On 6 October 2011, it was announced that Spanish rolling stock builder CAF had been selected. Further information regarding the trains was also released, including artist's impressions resembling the Class 4000 DMUs for NI Railways, built by CAF.

A mock-up was unveiled in June 2012, and was on display at the Museum of Transport & Technology. The mock-up was a hybrid of the motor car and trailer sections – the actual layout is different, with greater length in each section.

Production of the first unit was underway in October 2012. In mid 2013, it was announced that the first train had been shipped, and was to arrive in Auckland by September 2013. It arrived at the Ports of Auckland on 24 August 2013.

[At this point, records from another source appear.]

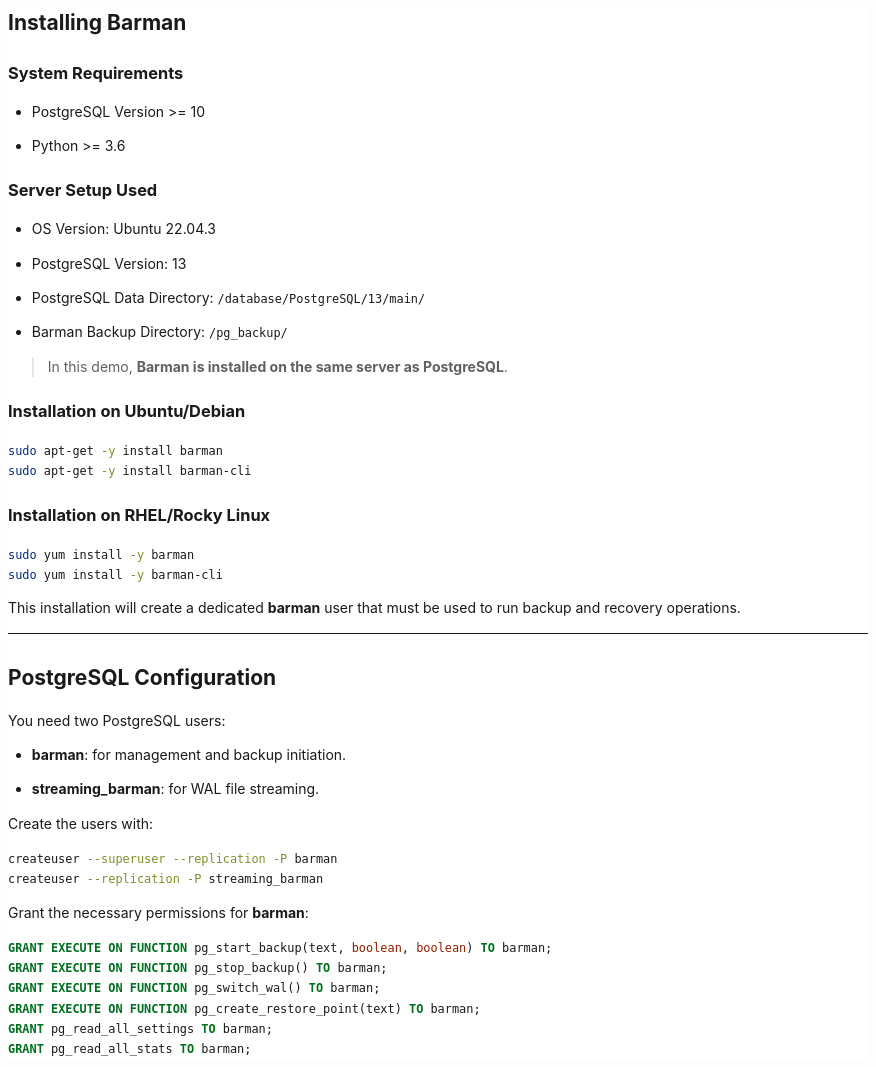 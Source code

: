 
## Installing Barman

### System Requirements

- PostgreSQL Version >= 10

- Python >= 3.6

### Server Setup Used

- OS Version: Ubuntu 22.04.3

- PostgreSQL Version: 13

- PostgreSQL Data Directory: `/database/PostgreSQL/13/main/`

- Barman Backup Directory: `/pg_backup/`

> In this demo, **Barman is installed on the same server as PostgreSQL**.

### Installation on Ubuntu/Debian

```bash title="Ubuntu/Debian Install"
sudo apt-get -y install barman
sudo apt-get -y install barman-cli
```

### Installation on RHEL/Rocky Linux

```bash title="RHEL/Rocky Install"
sudo yum install -y barman
sudo yum install -y barman-cli
```

This installation will create a dedicated **barman** user that must be used to run backup and recovery operations.

---

## PostgreSQL Configuration

You need two PostgreSQL users:

- **barman**: for management and backup initiation.

- **streaming_barman**: for WAL file streaming.

Create the users with:

```bash title="Create PostgreSQL Users"
createuser --superuser --replication -P barman
createuser --replication -P streaming_barman
```

Grant the necessary permissions for **barman**:

```sql title="Grant Required Permissions"
GRANT EXECUTE ON FUNCTION pg_start_backup(text, boolean, boolean) TO barman;
GRANT EXECUTE ON FUNCTION pg_stop_backup() TO barman;
GRANT EXECUTE ON FUNCTION pg_switch_wal() TO barman;
GRANT EXECUTE ON FUNCTION pg_create_restore_point(text) TO barman;
GRANT pg_read_all_settings TO barman;
GRANT pg_read_all_stats TO barman;
```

The class was designed with the City Rail Link in mind, which will extend the underground operation of the 57 units and any future suburban stock considerably.

=== Further orders ===
AT looked into the possibility of battery electric multiple units (BEMU) to operate services between Papakura and Pukekohe as an interim measure prior to electrifying the North Island Main Trunk between the two stations. It was thought that up to 13 2-Car BEMUs would be required (allowing for either 6x 3-Car BEMU per hour or 3x 6-Car BEMU with one spare). In November 2017, it was announced that the proposed 13-unit BEMU order had been cancelled in preference for 15 further AM class units. The rationale for this became clear in late April 2018 when electrification between Papakura and Pukekohe was announced as part of the $28 billion Auckland Transport Alignment Project. The 15 units were under construction mid 2019 with the first unit (AM810) shipped from the factory in Spain in early September. The first of the three-carriage trains arrived in Auckland in October and should enter service in December after commissioning. The last of the additional fleet of 15 arrived in Auckland during July 2020.

In January 2022, a third batch of trains was ordered from CAF, with 23 units to be included in this batch. The first 3 units arrived in 2024, with AM1005 being the first to enter service in February 2025. As of 19 December 2025, AM1210 is in service which leaves all but three of the Batch 3 AM class EMUs remaining to enter service. At this time (22 December 2025) there are 20 out of 23 Batch 3 AMs in service following AM1210 coming into revenue service earlier in the month.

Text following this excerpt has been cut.